[Activity]
Below are the records; collect from them each line containing the string "claimed".

[Input records]
>>
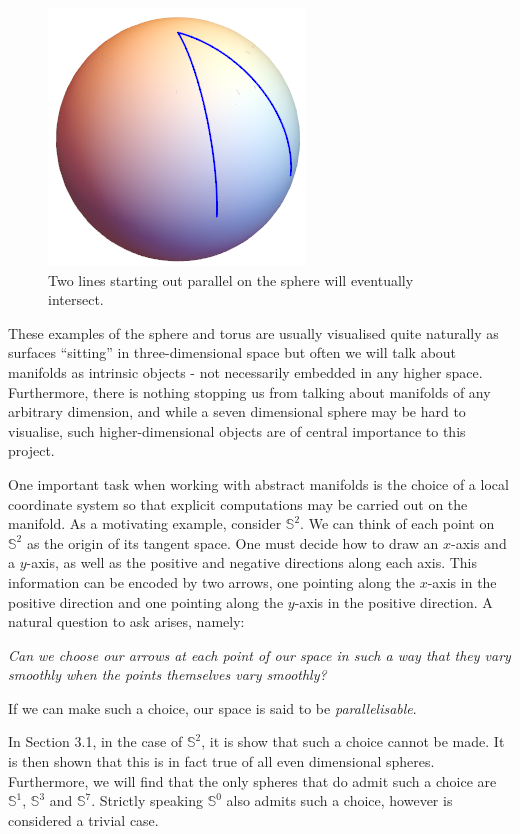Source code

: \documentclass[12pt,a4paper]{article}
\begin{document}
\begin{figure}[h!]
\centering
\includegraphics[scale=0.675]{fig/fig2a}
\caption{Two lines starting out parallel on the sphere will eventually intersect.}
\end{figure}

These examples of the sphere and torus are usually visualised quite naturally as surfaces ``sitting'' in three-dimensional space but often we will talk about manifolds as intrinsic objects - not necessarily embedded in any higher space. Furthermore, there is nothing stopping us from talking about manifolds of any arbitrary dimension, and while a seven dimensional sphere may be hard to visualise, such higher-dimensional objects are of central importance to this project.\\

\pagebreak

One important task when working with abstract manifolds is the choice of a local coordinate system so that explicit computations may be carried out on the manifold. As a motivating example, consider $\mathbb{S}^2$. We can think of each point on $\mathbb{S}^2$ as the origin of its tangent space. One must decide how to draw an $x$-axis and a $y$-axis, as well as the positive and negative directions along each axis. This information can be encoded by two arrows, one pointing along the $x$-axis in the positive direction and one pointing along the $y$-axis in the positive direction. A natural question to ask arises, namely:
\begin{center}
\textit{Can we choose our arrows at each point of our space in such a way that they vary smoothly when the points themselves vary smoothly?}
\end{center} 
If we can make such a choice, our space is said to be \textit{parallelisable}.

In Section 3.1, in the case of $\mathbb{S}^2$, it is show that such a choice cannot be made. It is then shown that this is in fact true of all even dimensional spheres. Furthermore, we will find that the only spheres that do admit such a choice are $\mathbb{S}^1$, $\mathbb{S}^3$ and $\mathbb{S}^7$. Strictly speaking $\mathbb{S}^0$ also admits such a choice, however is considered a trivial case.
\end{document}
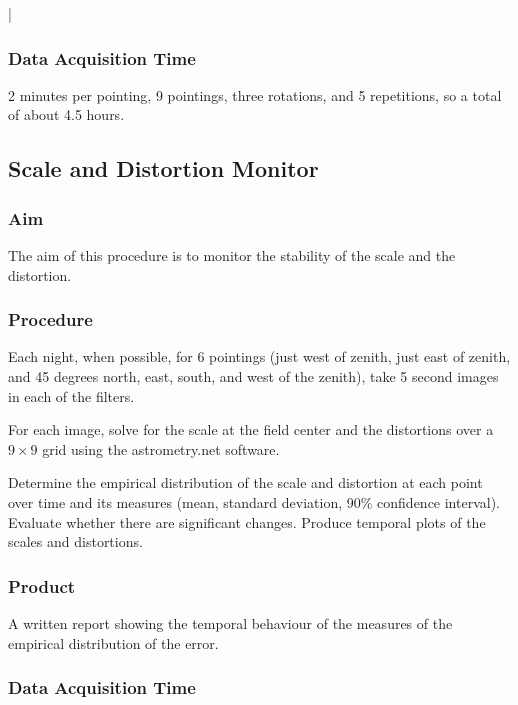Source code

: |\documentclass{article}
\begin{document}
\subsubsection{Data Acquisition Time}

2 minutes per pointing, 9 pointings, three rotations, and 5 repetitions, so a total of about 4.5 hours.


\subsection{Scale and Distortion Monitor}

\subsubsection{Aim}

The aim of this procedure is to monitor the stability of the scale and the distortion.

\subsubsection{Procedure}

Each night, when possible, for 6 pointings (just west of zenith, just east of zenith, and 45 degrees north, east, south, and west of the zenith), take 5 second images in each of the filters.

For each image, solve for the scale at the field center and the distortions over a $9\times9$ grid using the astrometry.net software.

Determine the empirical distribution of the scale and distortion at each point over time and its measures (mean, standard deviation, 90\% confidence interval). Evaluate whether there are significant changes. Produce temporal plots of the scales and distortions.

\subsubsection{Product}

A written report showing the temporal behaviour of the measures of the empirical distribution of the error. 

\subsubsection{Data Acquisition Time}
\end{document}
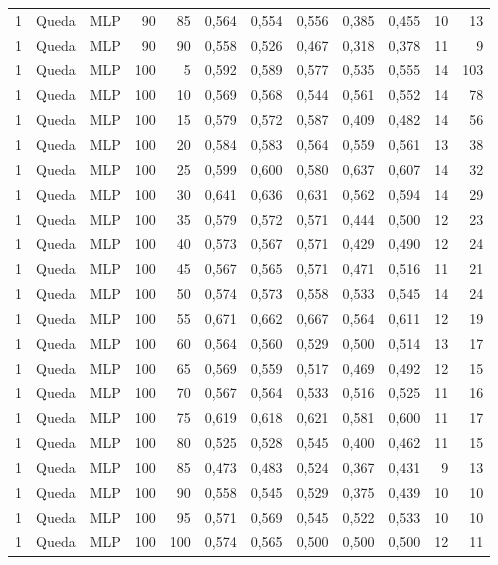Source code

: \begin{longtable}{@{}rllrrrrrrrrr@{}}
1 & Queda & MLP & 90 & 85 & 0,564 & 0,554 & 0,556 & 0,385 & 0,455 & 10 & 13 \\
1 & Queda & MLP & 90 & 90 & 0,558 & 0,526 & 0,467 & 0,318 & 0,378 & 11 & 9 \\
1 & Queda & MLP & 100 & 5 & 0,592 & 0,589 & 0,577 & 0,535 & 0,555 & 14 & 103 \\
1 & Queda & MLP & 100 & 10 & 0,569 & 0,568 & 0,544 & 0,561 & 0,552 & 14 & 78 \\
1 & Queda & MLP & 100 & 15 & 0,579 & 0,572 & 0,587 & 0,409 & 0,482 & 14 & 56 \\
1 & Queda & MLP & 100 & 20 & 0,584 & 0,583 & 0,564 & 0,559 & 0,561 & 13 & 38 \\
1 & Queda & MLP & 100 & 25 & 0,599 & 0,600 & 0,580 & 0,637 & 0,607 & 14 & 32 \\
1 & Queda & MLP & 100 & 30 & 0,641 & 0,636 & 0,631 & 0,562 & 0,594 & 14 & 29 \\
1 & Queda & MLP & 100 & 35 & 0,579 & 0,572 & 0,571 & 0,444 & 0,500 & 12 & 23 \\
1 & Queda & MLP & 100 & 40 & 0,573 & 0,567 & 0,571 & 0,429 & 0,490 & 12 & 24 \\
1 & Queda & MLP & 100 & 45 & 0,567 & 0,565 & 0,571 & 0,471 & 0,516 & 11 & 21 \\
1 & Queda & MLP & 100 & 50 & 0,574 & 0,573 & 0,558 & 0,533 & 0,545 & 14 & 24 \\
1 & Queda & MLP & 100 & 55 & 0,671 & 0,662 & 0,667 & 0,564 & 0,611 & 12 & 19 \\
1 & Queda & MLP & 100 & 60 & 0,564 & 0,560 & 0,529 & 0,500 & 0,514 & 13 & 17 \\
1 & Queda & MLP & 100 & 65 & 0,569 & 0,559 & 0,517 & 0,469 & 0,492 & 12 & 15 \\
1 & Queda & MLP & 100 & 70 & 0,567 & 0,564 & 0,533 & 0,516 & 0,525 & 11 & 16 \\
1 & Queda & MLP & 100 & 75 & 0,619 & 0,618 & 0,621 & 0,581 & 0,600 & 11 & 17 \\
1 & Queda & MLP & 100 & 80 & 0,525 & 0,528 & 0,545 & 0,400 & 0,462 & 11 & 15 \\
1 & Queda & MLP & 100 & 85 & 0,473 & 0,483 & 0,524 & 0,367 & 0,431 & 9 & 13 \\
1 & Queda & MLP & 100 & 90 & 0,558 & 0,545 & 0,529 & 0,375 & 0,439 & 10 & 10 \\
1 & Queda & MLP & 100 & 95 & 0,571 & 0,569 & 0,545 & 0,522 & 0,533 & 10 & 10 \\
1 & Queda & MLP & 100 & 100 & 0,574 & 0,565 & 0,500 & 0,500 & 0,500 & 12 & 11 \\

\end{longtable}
<<
>>
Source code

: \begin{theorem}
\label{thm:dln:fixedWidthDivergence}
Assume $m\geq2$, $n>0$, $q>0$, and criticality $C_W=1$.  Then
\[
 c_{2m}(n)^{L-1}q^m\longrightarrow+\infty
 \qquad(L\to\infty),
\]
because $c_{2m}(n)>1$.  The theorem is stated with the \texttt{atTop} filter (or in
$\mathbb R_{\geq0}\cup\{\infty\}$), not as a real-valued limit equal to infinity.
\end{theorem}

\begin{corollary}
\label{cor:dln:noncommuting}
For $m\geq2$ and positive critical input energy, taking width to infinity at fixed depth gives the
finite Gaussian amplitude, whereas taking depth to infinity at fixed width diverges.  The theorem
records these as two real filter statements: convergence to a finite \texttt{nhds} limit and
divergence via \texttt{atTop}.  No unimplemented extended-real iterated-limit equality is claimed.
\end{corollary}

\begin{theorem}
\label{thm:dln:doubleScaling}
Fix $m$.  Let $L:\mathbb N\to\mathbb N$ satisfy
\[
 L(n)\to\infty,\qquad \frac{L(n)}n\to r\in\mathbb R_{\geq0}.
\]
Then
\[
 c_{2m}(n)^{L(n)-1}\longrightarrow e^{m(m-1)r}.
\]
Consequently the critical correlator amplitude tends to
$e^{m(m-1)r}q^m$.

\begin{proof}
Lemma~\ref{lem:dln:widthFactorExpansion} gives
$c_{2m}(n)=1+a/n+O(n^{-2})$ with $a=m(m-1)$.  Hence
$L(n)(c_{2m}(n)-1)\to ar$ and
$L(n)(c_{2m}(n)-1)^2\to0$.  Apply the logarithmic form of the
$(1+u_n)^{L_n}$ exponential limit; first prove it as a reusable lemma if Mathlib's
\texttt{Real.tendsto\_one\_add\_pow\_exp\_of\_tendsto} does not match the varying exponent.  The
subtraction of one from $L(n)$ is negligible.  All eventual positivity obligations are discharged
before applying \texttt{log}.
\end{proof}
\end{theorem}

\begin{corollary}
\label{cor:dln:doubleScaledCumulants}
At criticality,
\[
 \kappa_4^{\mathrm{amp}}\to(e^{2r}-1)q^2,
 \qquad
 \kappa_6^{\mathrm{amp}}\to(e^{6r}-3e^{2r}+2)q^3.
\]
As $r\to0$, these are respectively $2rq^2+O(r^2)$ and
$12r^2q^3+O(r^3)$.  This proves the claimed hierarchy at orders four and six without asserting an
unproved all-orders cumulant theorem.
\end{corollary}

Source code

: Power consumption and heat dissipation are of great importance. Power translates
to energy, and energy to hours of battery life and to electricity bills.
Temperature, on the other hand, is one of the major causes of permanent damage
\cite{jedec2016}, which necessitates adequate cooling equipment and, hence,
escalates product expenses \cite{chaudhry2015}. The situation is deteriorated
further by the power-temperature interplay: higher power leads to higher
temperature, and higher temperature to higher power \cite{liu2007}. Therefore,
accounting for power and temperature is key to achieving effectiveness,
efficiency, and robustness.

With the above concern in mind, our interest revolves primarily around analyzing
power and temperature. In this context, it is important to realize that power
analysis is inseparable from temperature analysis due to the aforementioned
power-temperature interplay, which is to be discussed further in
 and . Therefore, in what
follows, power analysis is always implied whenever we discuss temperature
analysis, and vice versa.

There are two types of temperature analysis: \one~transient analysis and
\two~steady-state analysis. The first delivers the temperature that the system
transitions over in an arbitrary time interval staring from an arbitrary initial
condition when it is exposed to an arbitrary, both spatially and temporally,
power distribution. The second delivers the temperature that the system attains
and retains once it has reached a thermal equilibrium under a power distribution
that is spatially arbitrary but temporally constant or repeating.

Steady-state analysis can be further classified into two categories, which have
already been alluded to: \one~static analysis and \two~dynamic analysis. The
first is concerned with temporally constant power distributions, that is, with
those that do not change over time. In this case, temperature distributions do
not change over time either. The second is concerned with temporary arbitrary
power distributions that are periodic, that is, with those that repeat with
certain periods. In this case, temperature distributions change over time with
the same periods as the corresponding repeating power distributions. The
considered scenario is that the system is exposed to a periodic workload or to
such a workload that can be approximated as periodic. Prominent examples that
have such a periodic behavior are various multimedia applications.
<<
[Response to this exercise]
divergence via \texttt{atTop}.  No unimplemented extended-real iterated-limit equality is claimed.
$12r^2q^3+O(r^3)$.  This proves the claimed hierarchy at orders four and six without asserting an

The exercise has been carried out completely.